Краска стыда на лице Фета (как у Ницше: «Краска стыда на лице Платона»). Впрочем, не Фета подлинного, не Афанасия Афанасьевича, которого надо бы еще прочесть и перечесть по-новому, а Фета нарицательного, того, который возвеличен был современниками в пику Некрасову, то есть Фета как олицетворение «поэтичной поэзии», со всеми позднейшими Фофановыми и Бальмонтами, за которых он частично ответственен.
Бальмонт: «Я зову мечтателей, вас я не зову». И не зовите, не трудитесь: все равно не пойдем.
LXVI
Отчего застрелился Маяковский? Ответы даны были разные, и, вероятно, в каждом из них есть доля правды. Люди редко кончают с собой по одной причине: одна причина, может быть, и была главной, но сплелась с другими, и все вместе они привели к самоубийству.
Маловероятно, чтобы мое представление о будто бы «главной» причине смерти Маяковского оказалось правильным. Очень мало надежды на это. Но как хотелось бы, чтобы это было так!
Маяковский мог покончить с собой от сознания, что свой огромный поэтический дар он не то что растратил, нет, а погубил в корне. Оттого, что, будучи по природе избранником, он предпочел стать отступником. Оттого, что заключил союз с тайно-враждебными себе силами. Имею я в виду не большевизм, к которому он поступил на службу, – объяснение упадка его творчества, дававшееся Пастернаком. Нет, дело не в этом, вовсе не только в этом. Маяковский с первых своих юношеских стихов принял нелепую, ребячески-наивную позу: громыхать, ругаться, поносить все без разбора. Мир подгнил, мир порочен, корыстен, темен, убог? Это не новость. Поэты, как ни в чем не бывало, пишут о ручейках и цветочках? Поощрять их не следует. Но есть другая поэзия, есть другой ее образ, и перед ним площадная демагогия ничем не лучше цветочков. Пожалуй, даже хуже, потому что претенциознее и заносчивее, оставаясь столь же уныло-банальной. Перевоспитать читателей? Ну, допустим, перевоспитает (что отчасти Маяковскому удалось), допустим, читатели начнут восхищаться посрамлением цветочков – а что дальше? Допустим, будет «сублимировано» хамоватое панибратство с землей и небом, как в «100 000 000», – а что дальше? Нет, не могу понять, как Маяковского до конца жизни не стошнило от собственных его од, сатир и филиппик.

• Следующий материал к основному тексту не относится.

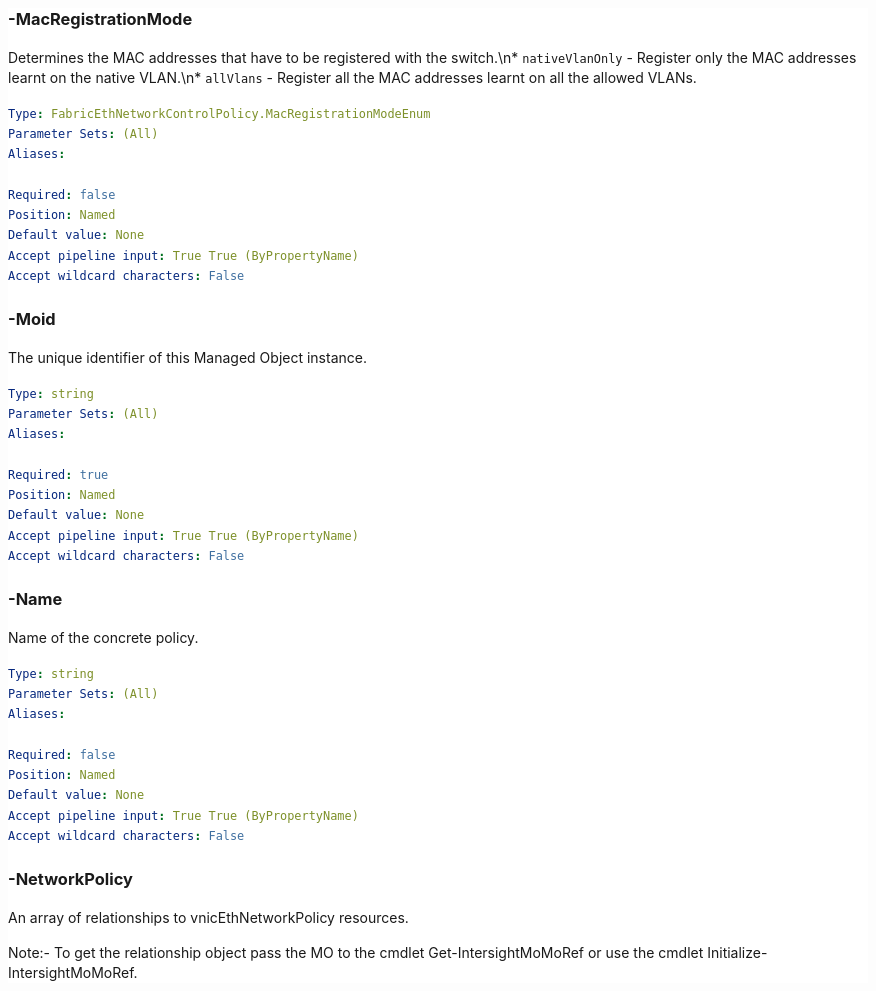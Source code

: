 ### -MacRegistrationMode
Determines the MAC addresses that have to be registered with the switch.\n* `nativeVlanOnly` - Register only the MAC addresses learnt on the native VLAN.\n* `allVlans` - Register all the MAC addresses learnt on all the allowed VLANs.

```yaml
Type: FabricEthNetworkControlPolicy.MacRegistrationModeEnum
Parameter Sets: (All)
Aliases:

Required: false
Position: Named
Default value: None
Accept pipeline input: True True (ByPropertyName)
Accept wildcard characters: False
```

### -Moid
The unique identifier of this Managed Object instance.

```yaml
Type: string
Parameter Sets: (All)
Aliases:

Required: true
Position: Named
Default value: None
Accept pipeline input: True True (ByPropertyName)
Accept wildcard characters: False
```

### -Name
Name of the concrete policy.

```yaml
Type: string
Parameter Sets: (All)
Aliases:

Required: false
Position: Named
Default value: None
Accept pipeline input: True True (ByPropertyName)
Accept wildcard characters: False
```

### -NetworkPolicy
An array of relationships to vnicEthNetworkPolicy resources.

 Note:- To get the relationship object pass the MO to the cmdlet Get-IntersightMoMoRef 
or use the cmdlet Initialize-IntersightMoMoRef.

Пастернак упрекал Маяковского в уподоблении какому-то футуристическому Демьяну Бедному, делая исключение для последней его вещи – «Во весь голос»: она, по его мнению, гениальна. Да, она могла бы оказаться замечательной. Трагическое, почти некрасовское дыхание, мощная ритмическая раскачка, какой-то набат в интонации – все это могло бы оказаться неотразимо. Но плоский, нищенский текст невыносимо противоречит ритму. Дыхание рвется к небу, а текст упирается в низко нависший потолок и под этой грошовой известкой отлично себя чувствует. На двухаршинный взлет он ведь всего только и был рассчитан! А слова, то есть дословное содержание текста, в поэзии все-таки имеют значение, поскольку она не «проста, как мычание». Приходится угадывать то, чего в стихотворении нет, с унынием перечитывая то, что в нем есть…
Как возвеличена была бы память о Маяковском в русской поэзии, если бы верным оказалось предположение, что он ошибку свою понял и не в силах был с ней примириться! До крайности мало вероятия, что это было так. А все-таки «тьмы низких истин нам дороже…».
LXVII
Блока я знал мало.
Относился я к нему приблизительно так же, как Эдуард Род, забытый, но довольно замечательный швейцарский романист, к Толстому, – с уважением, с преклонением почти суеверным. Эдуард Род всю жизнь мечтал о поездке в Ясную Поляну, но желания своего так и не исполнил. «С чем я поеду, что я ему, Толстому, скажу?» – заранее смущался он, откладывая поездку из года в год. Думая о знакомстве с Блоком, я тоже спрашивал себя: что я ему скажу?